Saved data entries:

* * *

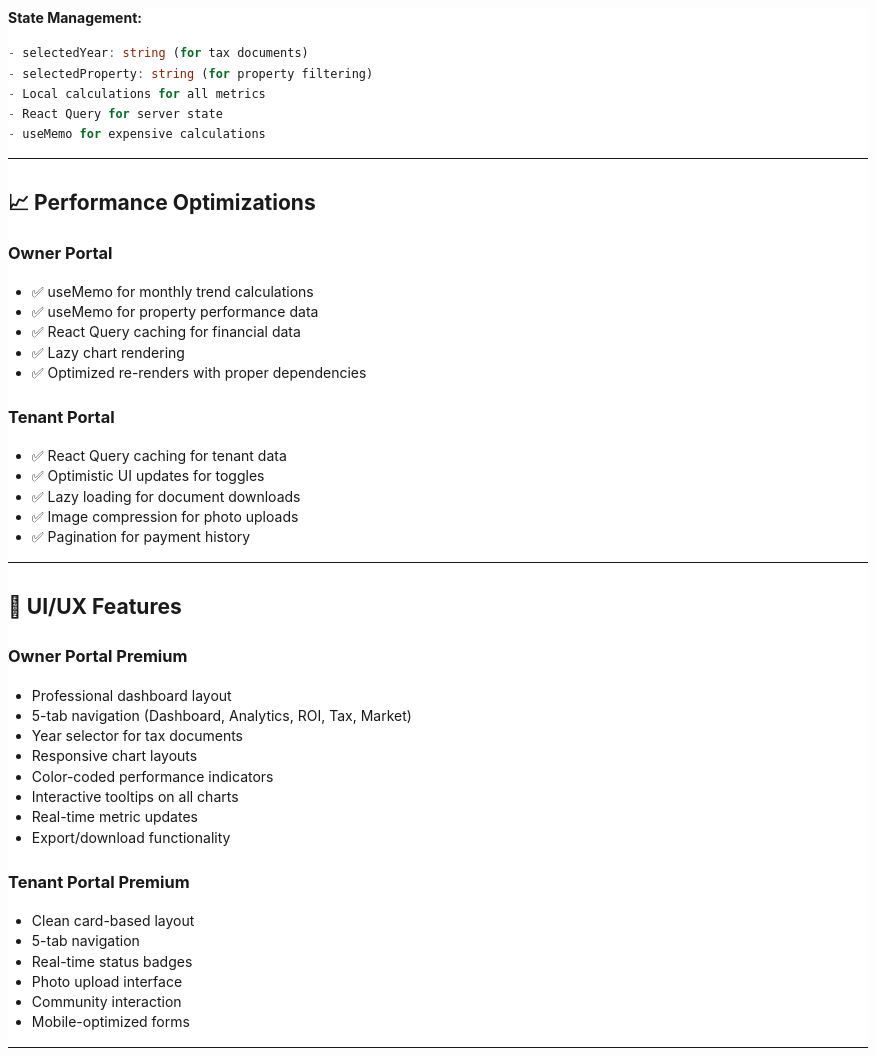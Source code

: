 **State Management:**
```typescript
- selectedYear: string (for tax documents)
- selectedProperty: string (for property filtering)
- Local calculations for all metrics
- React Query for server state
- useMemo for expensive calculations
```

---

## 📈 Performance Optimizations

### Owner Portal
- ✅ useMemo for monthly trend calculations
- ✅ useMemo for property performance data
- ✅ React Query caching for financial data
- ✅ Lazy chart rendering
- ✅ Optimized re-renders with proper dependencies

### Tenant Portal
- ✅ React Query caching for tenant data
- ✅ Optimistic UI updates for toggles
- ✅ Lazy loading for document downloads
- ✅ Image compression for photo uploads
- ✅ Pagination for payment history

---

## 🎨 UI/UX Features

### Owner Portal Premium
- Professional dashboard layout
- 5-tab navigation (Dashboard, Analytics, ROI, Tax, Market)
- Year selector for tax documents
- Responsive chart layouts
- Color-coded performance indicators
- Interactive tooltips on all charts
- Real-time metric updates
- Export/download functionality

### Tenant Portal Premium
- Clean card-based layout
- 5-tab navigation
- Real-time status badges
- Photo upload interface
- Community interaction
- Mobile-optimized forms

---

* * *

## Work order
All lines from the one containing "- Real-time metric updates" down to the final line above are to be restated word for word; leave out the rest.

## Finished task
- Real-time metric updates
- Export/download functionality

### Tenant Portal Premium
- Clean card-based layout
- 5-tab navigation
- Real-time status badges
- Photo upload interface
- Community interaction
- Mobile-optimized forms

---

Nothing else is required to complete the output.